The National Park Service joined forces with the
National Endowment for the Arts to sponsor an open competition to design a
monument to the first women’s rights convention in America. The fragmentary remains of
the gathering place and the surrounding land would be the centerpiece of the
newly established Women’s Rights National Historical Park. An almost ruined
building, a lost manuscript: the site challenged designers to create a presence
from an absence, a monument to a vanished time that is also a place to gather
in the present.
The monument is a sanctuary, a place of meeting. The
simple quadrangle of open space creates a setting for the chapel, but is also a
gathering place in its own right.
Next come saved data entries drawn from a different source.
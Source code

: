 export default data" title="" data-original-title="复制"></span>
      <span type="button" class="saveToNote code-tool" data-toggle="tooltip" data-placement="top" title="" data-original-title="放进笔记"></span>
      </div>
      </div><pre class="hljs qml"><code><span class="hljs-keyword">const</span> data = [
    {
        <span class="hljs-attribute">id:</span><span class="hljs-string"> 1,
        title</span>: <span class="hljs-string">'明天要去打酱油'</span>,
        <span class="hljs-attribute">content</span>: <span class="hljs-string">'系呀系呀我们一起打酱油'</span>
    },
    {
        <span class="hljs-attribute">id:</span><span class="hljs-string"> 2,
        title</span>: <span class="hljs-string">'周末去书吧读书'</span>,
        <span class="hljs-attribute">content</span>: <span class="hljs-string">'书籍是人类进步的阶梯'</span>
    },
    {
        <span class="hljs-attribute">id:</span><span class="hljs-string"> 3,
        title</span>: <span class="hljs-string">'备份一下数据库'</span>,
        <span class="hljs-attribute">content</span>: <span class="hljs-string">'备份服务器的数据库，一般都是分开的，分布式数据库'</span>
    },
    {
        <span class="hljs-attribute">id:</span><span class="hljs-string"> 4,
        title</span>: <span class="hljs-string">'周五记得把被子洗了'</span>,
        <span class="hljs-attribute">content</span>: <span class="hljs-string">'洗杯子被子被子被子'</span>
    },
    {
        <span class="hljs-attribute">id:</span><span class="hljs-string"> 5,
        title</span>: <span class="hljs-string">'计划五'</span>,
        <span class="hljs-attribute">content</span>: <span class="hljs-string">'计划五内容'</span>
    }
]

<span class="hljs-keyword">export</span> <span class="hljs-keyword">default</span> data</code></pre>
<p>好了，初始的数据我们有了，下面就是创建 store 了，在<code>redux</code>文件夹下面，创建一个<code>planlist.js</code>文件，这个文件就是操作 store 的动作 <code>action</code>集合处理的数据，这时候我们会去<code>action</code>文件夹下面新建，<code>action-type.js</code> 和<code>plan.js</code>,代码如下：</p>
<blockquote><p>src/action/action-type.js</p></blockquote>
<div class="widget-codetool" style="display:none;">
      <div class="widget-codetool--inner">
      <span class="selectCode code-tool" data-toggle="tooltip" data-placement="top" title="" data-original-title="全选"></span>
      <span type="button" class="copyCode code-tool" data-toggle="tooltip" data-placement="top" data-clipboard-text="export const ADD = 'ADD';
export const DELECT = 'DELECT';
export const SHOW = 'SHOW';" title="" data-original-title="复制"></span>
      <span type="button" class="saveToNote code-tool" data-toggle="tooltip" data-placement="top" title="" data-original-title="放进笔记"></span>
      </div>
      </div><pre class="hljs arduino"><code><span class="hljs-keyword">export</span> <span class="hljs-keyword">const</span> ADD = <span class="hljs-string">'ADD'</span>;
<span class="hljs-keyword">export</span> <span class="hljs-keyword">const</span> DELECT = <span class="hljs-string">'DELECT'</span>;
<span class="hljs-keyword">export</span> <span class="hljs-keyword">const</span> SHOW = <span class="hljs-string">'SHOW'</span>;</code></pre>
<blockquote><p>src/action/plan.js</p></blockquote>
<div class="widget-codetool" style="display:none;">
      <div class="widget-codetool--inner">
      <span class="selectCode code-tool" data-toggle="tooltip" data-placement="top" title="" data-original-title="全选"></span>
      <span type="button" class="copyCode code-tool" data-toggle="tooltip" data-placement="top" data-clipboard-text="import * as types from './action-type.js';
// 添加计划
As if by a heaving of the earth, the ground
has been transformed into a sloped grass plinth, a natural amphitheater.
Accentuated by the slope, the Chapel’s
foundation
its beginning, its support --
remains the datum to the site and, symbolically to the social movement that
began here.
From the Chapel, a place of
reflection, one contemplates the slope as a new place of meeting relative to
the old.The visitor is reoriented
towards the Declaration of Sentiments, which, on eleven bluestone panels at the
base of the slope, shimmers in letters of stainless steel under gently falling
water. Water has significance not only to Seneca Falls
and its industrial heritage, but also as a metaphor for that which is alive and
ever-changing.
The garden walls which protect and define the precinct are
faced in red sandstone.Where the major
ground plane has been sloped, the edges are made with finely-coursed
face-bedded bluestone expressive of sheared rock.These materials reflect the scale and
character of the town’s fabric.
With alterations subsequent to the 1848 Chapel structure
removed, what remains are fragments requiring support; reminders of the
fragility of the physical structure of a place. Using these and new walls in a
fragmentary way allows one to speak about the interdependency of parts, of
incompleteness, of creating an enclosed sanctuary without actual barriers.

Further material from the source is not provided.